There’s so much to report on from the Freedom for Family Wellness Summit. But I have hardly had the time to go through my the messy, sketchy notes I took while my baby girl slept in the sling. And as it turns out, I missed a lot of the conference because it was just too hard.
It was hard on both of mom and baby to be out Thursday evening and all day Friday — for me having to prepare my own food ahead of time for efficiency (so I could staff the Holistic Moms booth during breaks) and to minimize reactions to gluten- or dairy-contaminated food, and for my daughter (two months old) having no long stretches of sleep away from my body or from noise and bright lights. Unlike her older brother at this age, she’s often happy to be in a dark, quiet room after dark and for naps. But until she’s older, and until I get my breast pump up and running, I’m not leaving her for more than an hour at a time.
By Saturday, I was just done. I had to return to take down the HMN booth, and I thought I would go back Sunday for the workshops on “Personal Healing, Grounding and Transformation.” I mean, what sounds better than getting tips from Birthing the Future founder Suzanne Arms (who I’d missed at 8 a.m. on Friday) on “the art of becoming an effective advocate for family and social healing while keeping yourself healthy in the process,” discussing transformation of our own birth experiences with Elena Tonetti-Vladimirova of Birth Into Being, and hearing from the founder of The Consciously Parenting Project about “empowering tools for joyfully navigating daily challenges?”
The Type A part of me wants to take advantage of every opportunity that comes my way for things that can enhance my understanding of health & wellness and possibly further a career in writing about health & wellness, or parenting, or anything else I think I know a thing or two about. And living outside of Washington, DC, there is no shortage of opportunities!
It would not take much to fill — even double-book — every night with a Meetup or a lecture or an author event or a freelancer happy hour or a mom-related event, to say nothing of social evenings, gatherings with friends or writing group buddies, or (as if I could remember what this looked like) date nights.
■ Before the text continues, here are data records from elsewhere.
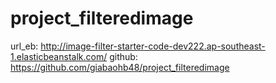 # project_filteredimage

url_eb: http://image-filter-starter-code-dev222.ap-southeast-1.elasticbeanstalk.com/
github: https://github.com/giabaohb48/project_filteredimage
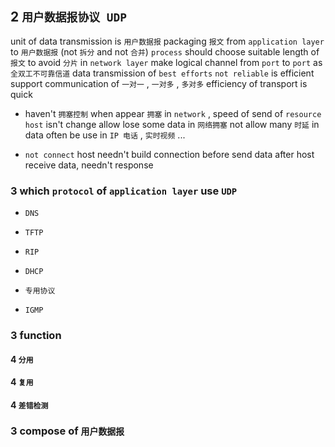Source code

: ## 2 `用户数据报协议 UDP` 
unit of data transmission is `用户数据报` 
packaging `报文` from `application layer` to `用户数据报` (not `拆分` and not `合并`)
`process` should choose suitable length of `报文` to avoid `分片` in `network layer` 
make logical channel from `port` to `port` as `全双工不可靠信道` 
data transmission of `best efforts`
`not reliable`
is efficient
support communication of `一对一` , `一对多` , `多对多` 
efficiency of transport is quick

* haven't `拥塞控制` 
when appear `拥塞` in `network` , speed of send of `resource host` isn't change
allow lose some data in `网络拥塞` 
not allow many `时延` in data
often be use in `IP 电话` , `实时视频` ...

* `not connect`
host needn't build connection before send data
after host receive data, needn't response


### 3  which `protocol` of `application layer` use `UDP` 
* `DNS` 

* `TFTP` 

* `RIP` 

* `DHCP` 

* `专用协议` 

* `IGMP` 

### 3  function
#### 4   `分用` 

#### 4   `复用` 

#### 4   `差错检测` 


### 3  compose of `用户数据报` 
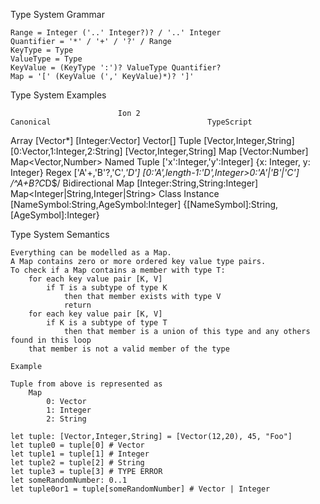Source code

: 
Type System Grammar

    Range = Integer ('..' Integer?)? / '..' Integer 
    Quantifier = '*' / '+' / '?' / Range
    KeyType = Type
    ValueType = Type
    KeyValue = (KeyType ':')? ValueType Quantifier?
    Map = '[' (KeyValue (',' KeyValue)*)? ']'

Type System Examples

                            Ion 2                                   Canonical                                   TypeScript
Array                       [Vector*]                               [Integer:Vector]                            Vector[]
Tuple                       [Vector,Integer,String]                 [0:Vector,1:Integer,2:String]               [Vector,Integer,String]
Map                         [Vector:Number]                                                                     Map<Vector,Number>
Named Tuple                 ['x':Integer,'y':Integer]                                                           {x: Integer, y: Integer}
Regex                       ['A'+,'B'?,'C'*,'D']                    [0:'A',length-1:'D',Integer>0:'A'|'B'|'C']  /^A+B?C*D$/
Bidirectional Map           [Integer:String,String:Integer]                                                     Map<Integer|String,Integer|String>
Class Instance              [NameSymbol:String,AgeSymbol:Integer]                                               {[NameSymbol]:String,[AgeSymbol]:Integer}


Type System Semantics

    Everything can be modelled as a Map.
    A Map contains zero or more ordered key value type pairs.
    To check if a Map contains a member with type T:
        for each key value pair [K, V]
            if T is a subtype of type K
                then that member exists with type V
                return
        for each key value pair [K, V]
            if K is a subtype of type T
                then that member is a union of this type and any others found in this loop
        that member is not a valid member of the type

    Example

    Tuple from above is represented as
        Map
            0: Vector
            1: Integer
            2: String
    
    let tuple: [Vector,Integer,String] = [Vector(12,20), 45, "Foo"]
    let tuple0 = tuple[0] # Vector
    let tuple1 = tuple[1] # Integer
    let tuple2 = tuple[2] # String
    let tuple3 = tuple[3] # TYPE ERROR
    let someRandomNumber: 0..1
    let tuple0or1 = tuple[someRandomNumber] # Vector | Integer

    

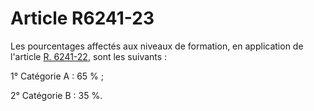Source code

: # Article R6241-23

Les pourcentages affectés aux niveaux de formation, en application de l'article [R. 6241-22][1], sont les suivants : 

  
1° Catégorie A : 65 % ; 

  
2° Catégorie B : 35 %.

 [1]: /affichCodeArticle.do?cidTexte=LEGITEXT000006072050&idArticle=LEGIARTI000018497780&dateTexte=&categorieLien=cid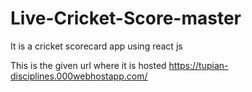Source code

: # Live-Cricket-Score-master
It is a cricket scorecard app using react js

This is the given url where  it is hosted
https://tupian-disciplines.000webhostapp.com/ 

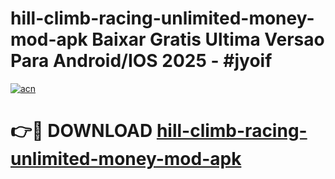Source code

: # hill-climb-racing-unlimited-money-mod-apk Baixar Gratis Ultima Versao Para Android/IOS 2025 - #jyoif

[![acn](https://github.com/user-attachments/assets/0f9c940e-d8b0-45ae-aac7-cd30a18b3e1c)](https://app.mediaupload.pro/?title=hill-climb-racing-unlimited-money-mod-apk&ref=15F)

# 👉🔴 DOWNLOAD [hill-climb-racing-unlimited-money-mod-apk](https://app.mediaupload.pro/?title=hill-climb-racing-unlimited-money-mod-apk&ref=15F)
Oh, and don’t forget the parent evenings at the boy’s preschool! Or Holistic Moms events! Forget evening yoga classes — those are a thing of the past (or distant future).
I figured that I would be a homebody for a while after having the baby, but things keep coming up that are important to me. My son was so portable at this age; if we tried to lay him down after he fell asleep, he screamed, so we kept him on us until we went to bed. Going out to La Leche League, I did the same. But, new to the life of a stay-at-home mom and not yet a freelancer or community organizer, I didn’t have much occasion to leave the house after dark for several months. It’s a lot different this time around. Not only was I attending the summit and staffing the HMN booth, I had to set it up and take it down and try to wrangle other people to take shifts. I also managed to get a group discount so that a bunch of people — some of whom I don’t know — could attend the conference. That’s great, but it was a lot of work before I even got there.
On one hand, I felt like the Sunday workshop would probably be, as its title promised, transformational. On the other hand, I felt like I keep putting off transformation by doing things like going to talks all the time. I say I want to slow down, but I don’t. I say I want to read more and do more meditation, but I don’t have the time because I’m out of the house. I say I want to enjoy beautiful fall weather but instead spend it in the car and in a windowless conference room? Not this time.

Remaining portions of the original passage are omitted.